-- Your assignment --
Repeat the listing below word for word, leaving nothing out.

---

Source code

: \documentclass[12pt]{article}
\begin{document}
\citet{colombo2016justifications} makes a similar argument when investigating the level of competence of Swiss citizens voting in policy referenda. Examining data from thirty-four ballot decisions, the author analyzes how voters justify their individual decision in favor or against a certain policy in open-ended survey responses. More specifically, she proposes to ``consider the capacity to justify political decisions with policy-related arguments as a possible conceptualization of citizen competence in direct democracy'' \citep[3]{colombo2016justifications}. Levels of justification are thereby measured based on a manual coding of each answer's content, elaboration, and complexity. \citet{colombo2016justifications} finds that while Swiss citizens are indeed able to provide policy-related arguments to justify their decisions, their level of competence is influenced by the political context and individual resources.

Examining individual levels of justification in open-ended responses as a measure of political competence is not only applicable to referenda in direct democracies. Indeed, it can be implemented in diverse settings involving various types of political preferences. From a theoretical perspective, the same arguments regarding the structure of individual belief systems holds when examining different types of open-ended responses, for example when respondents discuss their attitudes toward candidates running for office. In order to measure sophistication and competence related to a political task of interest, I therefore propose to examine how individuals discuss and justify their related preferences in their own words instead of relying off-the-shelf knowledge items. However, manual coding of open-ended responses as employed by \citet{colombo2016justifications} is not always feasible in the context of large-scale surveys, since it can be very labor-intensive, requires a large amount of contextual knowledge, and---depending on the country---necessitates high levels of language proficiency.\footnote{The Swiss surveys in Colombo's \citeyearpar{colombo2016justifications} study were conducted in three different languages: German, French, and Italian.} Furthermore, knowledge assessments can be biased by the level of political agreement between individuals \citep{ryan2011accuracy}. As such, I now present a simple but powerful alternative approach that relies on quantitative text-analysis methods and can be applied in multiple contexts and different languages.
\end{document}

---

-- Exercise output --
Source code

: \documentclass[12pt]{article}
\begin{document}
\citet{colombo2016justifications} makes a similar argument when investigating the level of competence of Swiss citizens voting in policy referenda. Examining data from thirty-four ballot decisions, the author analyzes how voters justify their individual decision in favor or against a certain policy in open-ended survey responses. More specifically, she proposes to ``consider the capacity to justify political decisions with policy-related arguments as a possible conceptualization of citizen competence in direct democracy'' \citep[3]{colombo2016justifications}. Levels of justification are thereby measured based on a manual coding of each answer's content, elaboration, and complexity. \citet{colombo2016justifications} finds that while Swiss citizens are indeed able to provide policy-related arguments to justify their decisions, their level of competence is influenced by the political context and individual resources.

Examining individual levels of justification in open-ended responses as a measure of political competence is not only applicable to referenda in direct democracies. Indeed, it can be implemented in diverse settings involving various types of political preferences. From a theoretical perspective, the same arguments regarding the structure of individual belief systems holds when examining different types of open-ended responses, for example when respondents discuss their attitudes toward candidates running for office. In order to measure sophistication and competence related to a political task of interest, I therefore propose to examine how individuals discuss and justify their related preferences in their own words instead of relying off-the-shelf knowledge items. However, manual coding of open-ended responses as employed by \citet{colombo2016justifications} is not always feasible in the context of large-scale surveys, since it can be very labor-intensive, requires a large amount of contextual knowledge, and---depending on the country---necessitates high levels of language proficiency.\footnote{The Swiss surveys in Colombo's \citeyearpar{colombo2016justifications} study were conducted in three different languages: German, French, and Italian.} Furthermore, knowledge assessments can be biased by the level of political agreement between individuals \citep{ryan2011accuracy}. As such, I now present a simple but powerful alternative approach that relies on quantitative text-analysis methods and can be applied in multiple contexts and different languages.
\end{document}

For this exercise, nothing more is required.